Home » Uncategorized » Automating Taxes

Automating Taxes


It’s tax day!

This year was particularly complicated for me (due to moving, leaving my job, etc), and so over the past few days I’ve spent hours trying to wrangle Turbotax into submission. Along with over a hundred and thirty million other people, I paid my membership fees for civilization, but only after a collective billion or so hours was spent on needless paperwork.

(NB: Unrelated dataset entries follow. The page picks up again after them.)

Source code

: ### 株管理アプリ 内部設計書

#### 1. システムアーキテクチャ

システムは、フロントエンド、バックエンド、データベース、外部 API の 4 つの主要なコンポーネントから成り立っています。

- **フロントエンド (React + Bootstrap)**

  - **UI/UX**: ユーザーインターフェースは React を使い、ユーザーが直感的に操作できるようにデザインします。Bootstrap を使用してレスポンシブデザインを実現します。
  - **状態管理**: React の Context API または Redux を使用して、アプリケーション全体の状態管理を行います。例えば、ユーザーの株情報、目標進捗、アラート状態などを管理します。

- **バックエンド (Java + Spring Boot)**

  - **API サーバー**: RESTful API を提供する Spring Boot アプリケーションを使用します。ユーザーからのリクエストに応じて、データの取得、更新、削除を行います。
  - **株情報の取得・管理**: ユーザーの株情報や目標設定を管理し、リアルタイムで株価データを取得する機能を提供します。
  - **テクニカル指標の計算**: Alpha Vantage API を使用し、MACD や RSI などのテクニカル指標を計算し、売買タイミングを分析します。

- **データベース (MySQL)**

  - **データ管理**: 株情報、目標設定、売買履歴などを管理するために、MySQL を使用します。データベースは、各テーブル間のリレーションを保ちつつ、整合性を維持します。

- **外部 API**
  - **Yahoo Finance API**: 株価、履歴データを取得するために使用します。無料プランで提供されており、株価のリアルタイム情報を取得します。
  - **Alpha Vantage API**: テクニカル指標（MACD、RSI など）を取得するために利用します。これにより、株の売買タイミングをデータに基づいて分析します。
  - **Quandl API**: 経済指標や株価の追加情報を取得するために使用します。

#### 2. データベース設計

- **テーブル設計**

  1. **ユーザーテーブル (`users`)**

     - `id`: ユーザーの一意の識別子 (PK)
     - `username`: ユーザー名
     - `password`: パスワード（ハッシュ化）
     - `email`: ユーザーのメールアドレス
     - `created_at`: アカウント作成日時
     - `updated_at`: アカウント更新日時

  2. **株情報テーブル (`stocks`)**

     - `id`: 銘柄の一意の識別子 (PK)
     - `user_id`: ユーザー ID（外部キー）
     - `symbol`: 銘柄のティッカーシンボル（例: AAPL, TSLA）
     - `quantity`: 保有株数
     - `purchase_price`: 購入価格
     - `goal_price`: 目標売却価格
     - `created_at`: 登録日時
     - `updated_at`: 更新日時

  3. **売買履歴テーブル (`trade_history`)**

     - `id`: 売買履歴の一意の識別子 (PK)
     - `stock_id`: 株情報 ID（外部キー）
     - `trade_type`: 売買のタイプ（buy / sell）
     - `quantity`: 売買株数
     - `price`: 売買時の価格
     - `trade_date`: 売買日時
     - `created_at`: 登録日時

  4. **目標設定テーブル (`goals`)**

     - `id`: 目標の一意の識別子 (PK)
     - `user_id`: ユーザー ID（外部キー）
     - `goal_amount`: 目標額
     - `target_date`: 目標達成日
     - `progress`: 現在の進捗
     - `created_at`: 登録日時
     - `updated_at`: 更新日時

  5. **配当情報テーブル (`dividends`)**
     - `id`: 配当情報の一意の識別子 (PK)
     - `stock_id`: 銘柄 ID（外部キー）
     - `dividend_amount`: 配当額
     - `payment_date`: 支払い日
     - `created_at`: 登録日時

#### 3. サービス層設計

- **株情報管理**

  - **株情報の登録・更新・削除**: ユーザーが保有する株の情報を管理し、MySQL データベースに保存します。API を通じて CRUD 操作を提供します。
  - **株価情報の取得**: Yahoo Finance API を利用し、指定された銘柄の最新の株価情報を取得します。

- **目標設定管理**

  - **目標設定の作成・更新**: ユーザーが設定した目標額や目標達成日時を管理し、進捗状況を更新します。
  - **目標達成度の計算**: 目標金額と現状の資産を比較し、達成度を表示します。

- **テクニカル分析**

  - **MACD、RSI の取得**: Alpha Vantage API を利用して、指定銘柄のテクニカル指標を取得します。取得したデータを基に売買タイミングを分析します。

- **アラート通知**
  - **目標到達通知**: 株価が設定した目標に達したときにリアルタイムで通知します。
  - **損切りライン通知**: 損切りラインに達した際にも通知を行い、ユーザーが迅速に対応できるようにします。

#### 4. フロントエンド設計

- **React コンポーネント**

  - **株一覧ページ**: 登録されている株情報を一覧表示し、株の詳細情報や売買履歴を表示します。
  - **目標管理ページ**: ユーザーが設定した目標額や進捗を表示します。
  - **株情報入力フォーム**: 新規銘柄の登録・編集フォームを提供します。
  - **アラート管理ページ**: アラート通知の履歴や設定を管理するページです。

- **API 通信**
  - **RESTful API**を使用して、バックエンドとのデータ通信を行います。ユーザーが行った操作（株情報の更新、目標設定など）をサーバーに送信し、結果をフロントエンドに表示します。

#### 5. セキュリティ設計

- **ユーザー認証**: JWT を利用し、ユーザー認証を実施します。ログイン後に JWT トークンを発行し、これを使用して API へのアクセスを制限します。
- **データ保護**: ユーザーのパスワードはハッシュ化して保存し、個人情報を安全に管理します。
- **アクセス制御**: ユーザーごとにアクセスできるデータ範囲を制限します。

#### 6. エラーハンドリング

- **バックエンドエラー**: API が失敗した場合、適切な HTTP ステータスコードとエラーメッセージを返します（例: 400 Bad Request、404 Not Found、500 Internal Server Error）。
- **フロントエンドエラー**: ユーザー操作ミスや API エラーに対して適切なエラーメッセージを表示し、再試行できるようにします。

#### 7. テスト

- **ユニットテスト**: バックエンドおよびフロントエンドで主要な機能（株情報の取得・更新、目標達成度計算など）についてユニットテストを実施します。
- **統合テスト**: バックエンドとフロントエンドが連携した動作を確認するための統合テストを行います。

Why needless? Because the IRS already has the information they need. Most of us are in essence sending them duplicate information, except scattered with random errors. All of the information that goes onto a tax return, pretty much, comes to us from sources that send the exact same information onto the IRS. Your employers send your W2s to the IRS. Banks send in your interest earnings, profit and loss from investments, mortgage interest, IRA distributions, whatever. We just parrot it back to them, except we occasionally transpose digits, make arithmetic mistakes, forget occasional 1099-INTs, etc.

Imagine receiving forms in which all you need to do is look at the information aggregated on your behalf and either accept or reject the result that is computed for you. Sweden already does things this way. You need to do more paperwork only if you itemize your deductions, which only about a third of people do.

The people this would help the most are those likely need it the most. A low-wage worker who didn’t earn enough to be required to file a return might have a refund waiting for them, but is likely to be among the people for whom filing the paperwork is most challenging.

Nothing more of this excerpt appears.